The Pearl Darter Percina aurora is an imperiled species of fish currently only found in the Pascagoula River drainage in southern Mississippi. We tested 60 microsatellite loci identified by Illumina pair-ended sequencing. Forty of these loci were polymorphic in Pearl Darters with a mean number of alleles per locus of 11.5 and mean observed and expected heterozygosity values of 0.818 and 0.805, respectively. Eleven to 17 of these loci were also polymorphic in the closely related Channel Darter P. copelandi and Coal Darter P. brevicauda. These loci should prove useful in genetic studies associated with informing future management decisions for Pearl Darters and conservation efforts in other species of darter.
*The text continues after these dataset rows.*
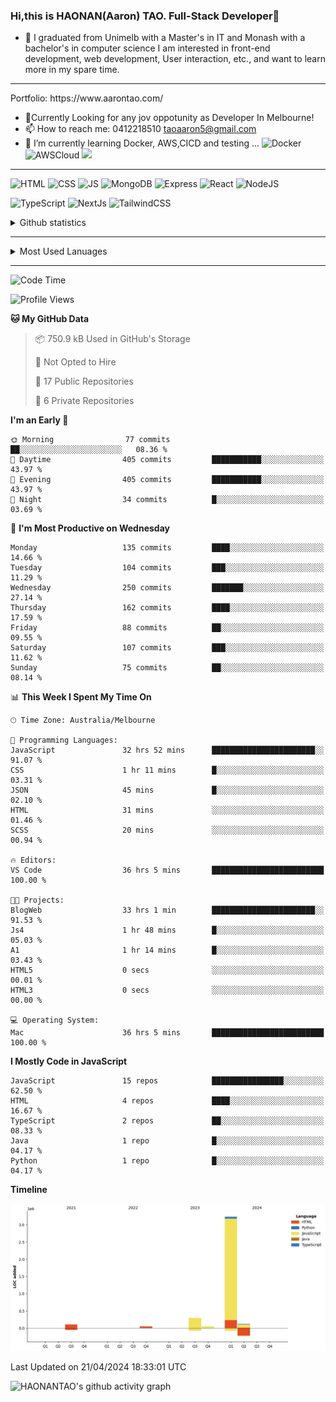 ### Hi,this is HAONAN(Aaron) TAO. Full-Stack Developer👋

- 🔭 I graduated from Unimelb with a Master's in IT and Monash with a bachelor's in computer science
I am interested in front-end development, web development, User interaction, etc., and want to learn more in my spare time.
<hr/>
Portfolio: https://www.aarontao.com/

- 💬Currently Looking for any jov oppotunity as Developer In Melbourne!
- 📫 How to reach me:  0412218510   taoaaron5@gmail.com
- 🌱 I’m currently learning Docker, AWS,CICD and testing ...
![Docker](https://img.shields.io/badge/Docker-yellow?style=plastic)
![AWSCloud](https://img.shields.io/badge/AWS-yellow?style=plastic)
![](https://metrics.lecoq.io/insights/HAONANTAO)
<hr/>

![HTML](https://img.shields.io/badge/-HTML5-E34F26?style=flat-square&logo=html5&logoColor=white)
![CSS](https://img.shields.io/badge/-CSS3-1572B6?style=flat-square&logo=css3)
![JS](https://img.shields.io/badge/-JavaScript-oringe?style=flat-square&logo=javascript)
![MongoDB](https://img.shields.io/badge/MongoDB-blue?style=plastic)
![Express](https://img.shields.io/badge/Express-blue?style=plastic)
![React](https://img.shields.io/badge/react-blue?style=plastic)
![NodeJS](https://img.shields.io/badge/NodeJS-blue?style=plastic)

![TypeScript](https://img.shields.io/badge/TypeScript-blue?style=plastic)
![NextJs](https://img.shields.io/badge/NextJs-blue?style=plastic)
![TailwindCSS](https://img.shields.io/badge/TailwindCSS-blue?style=plastic)


<!-- [![Aaron's Most used languages](https://github-readme-stats.vercel.app/api/top-langs/?username=haonantao)]-->
<details>
  <summary>Github statistics</summary>
  <p align="center">
    <img src="https://github-readme-stats.vercel.app/api?username=HAONANTAO&show_icons=true" height="300"/>
  </p>
</details>
<hr/>
<details>
  <summary>Most Used Lanuages</summary>
  <p align="center">
    <img src="https://github-readme-stats.vercel.app/api/top-langs/?username=HAONANTAO&layout=donut-vertical" height="300"/>
  </p>
</details>

<hr/>

<!--START_SECTION:waka-->
![Code Time](http://img.shields.io/badge/Code%20Time-65%20hrs-blue)

![Profile Views](http://img.shields.io/badge/Profile%20Views-18-blue)

**🐱 My GitHub Data** 

> 📦 750.9 kB Used in GitHub's Storage 
 > 
> 🚫 Not Opted to Hire
 > 
> 📜 17 Public Repositories 
 > 
> 🔑 6 Private Repositories 
 > 
**I'm an Early 🐤** 

```text
🌞 Morning                77 commits          ██░░░░░░░░░░░░░░░░░░░░░░░   08.36 % 
🌆 Daytime                405 commits         ███████████░░░░░░░░░░░░░░   43.97 % 
🌃 Evening                405 commits         ███████████░░░░░░░░░░░░░░   43.97 % 
🌙 Night                  34 commits          █░░░░░░░░░░░░░░░░░░░░░░░░   03.69 % 
```
📅 **I'm Most Productive on Wednesday** 

```text
Monday                   135 commits         ████░░░░░░░░░░░░░░░░░░░░░   14.66 % 
Tuesday                  104 commits         ███░░░░░░░░░░░░░░░░░░░░░░   11.29 % 
Wednesday                250 commits         ███████░░░░░░░░░░░░░░░░░░   27.14 % 
Thursday                 162 commits         ████░░░░░░░░░░░░░░░░░░░░░   17.59 % 
Friday                   88 commits          ██░░░░░░░░░░░░░░░░░░░░░░░   09.55 % 
Saturday                 107 commits         ███░░░░░░░░░░░░░░░░░░░░░░   11.62 % 
Sunday                   75 commits          ██░░░░░░░░░░░░░░░░░░░░░░░   08.14 % 
```


📊 **This Week I Spent My Time On** 

```text
🕑︎ Time Zone: Australia/Melbourne

💬 Programming Languages: 
JavaScript               32 hrs 52 mins      ███████████████████████░░   91.07 % 
CSS                      1 hr 11 mins        █░░░░░░░░░░░░░░░░░░░░░░░░   03.31 % 
JSON                     45 mins             █░░░░░░░░░░░░░░░░░░░░░░░░   02.10 % 
HTML                     31 mins             ░░░░░░░░░░░░░░░░░░░░░░░░░   01.46 % 
SCSS                     20 mins             ░░░░░░░░░░░░░░░░░░░░░░░░░   00.94 % 

🔥 Editors: 
VS Code                  36 hrs 5 mins       █████████████████████████   100.00 % 

🐱‍💻 Projects: 
BlogWeb                  33 hrs 1 min        ███████████████████████░░   91.53 % 
Js4                      1 hr 48 mins        █░░░░░░░░░░░░░░░░░░░░░░░░   05.03 % 
A1                       1 hr 14 mins        █░░░░░░░░░░░░░░░░░░░░░░░░   03.43 % 
HTML5                    0 secs              ░░░░░░░░░░░░░░░░░░░░░░░░░   00.01 % 
HTML3                    0 secs              ░░░░░░░░░░░░░░░░░░░░░░░░░   00.00 % 

💻 Operating System: 
Mac                      36 hrs 5 mins       █████████████████████████   100.00 % 
```

**I Mostly Code in JavaScript** 

```text
JavaScript               15 repos            ████████████████░░░░░░░░░   62.50 % 
HTML                     4 repos             ████░░░░░░░░░░░░░░░░░░░░░   16.67 % 
TypeScript               2 repos             ██░░░░░░░░░░░░░░░░░░░░░░░   08.33 % 
Java                     1 repo              █░░░░░░░░░░░░░░░░░░░░░░░░   04.17 % 
Python                   1 repo              █░░░░░░░░░░░░░░░░░░░░░░░░   04.17 % 
```



**Timeline**

![Lines of Code chart](https://raw.githubusercontent.com/HAONANTAO/HAONANTAO/main/assets/bar_graph.png)


 Last Updated on 21/04/2024 18:33:01 UTC
<!--END_SECTION:waka-->


![HAONANTAO's github activity graph](https://github-readme-activity-graph.vercel.app/graph?username=HAONANTAO&theme=tokyo-night)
The Pearl Darter Percina aurora was formally described in 1994 on the basis of specimens from the Pearl and Pascagoula River drainages in southeastern Louisiana and southern Mississippi (Suttkus et al. 1994), and is currently listed as endangered in the state of Mississippi (Mississippi Natural Heritage Program 2016) and threatened by the U.S. Fish and Wildlife Service (USFWS 2017), as provided by statute under the Endangered Species Act (ESA 1973, as amended). While the Pearl Darter was historically known from the Pearl River system, recent sampling efforts and an environmental DNA survey (Schaefer and Mickle 2011; Wagner et al. 2017) have failed to detect them in this drainage. In contrast, populations in the Pascagoula River drainage appear moderately stable, although substantial variability has been observed across years (Clark et al. 2018).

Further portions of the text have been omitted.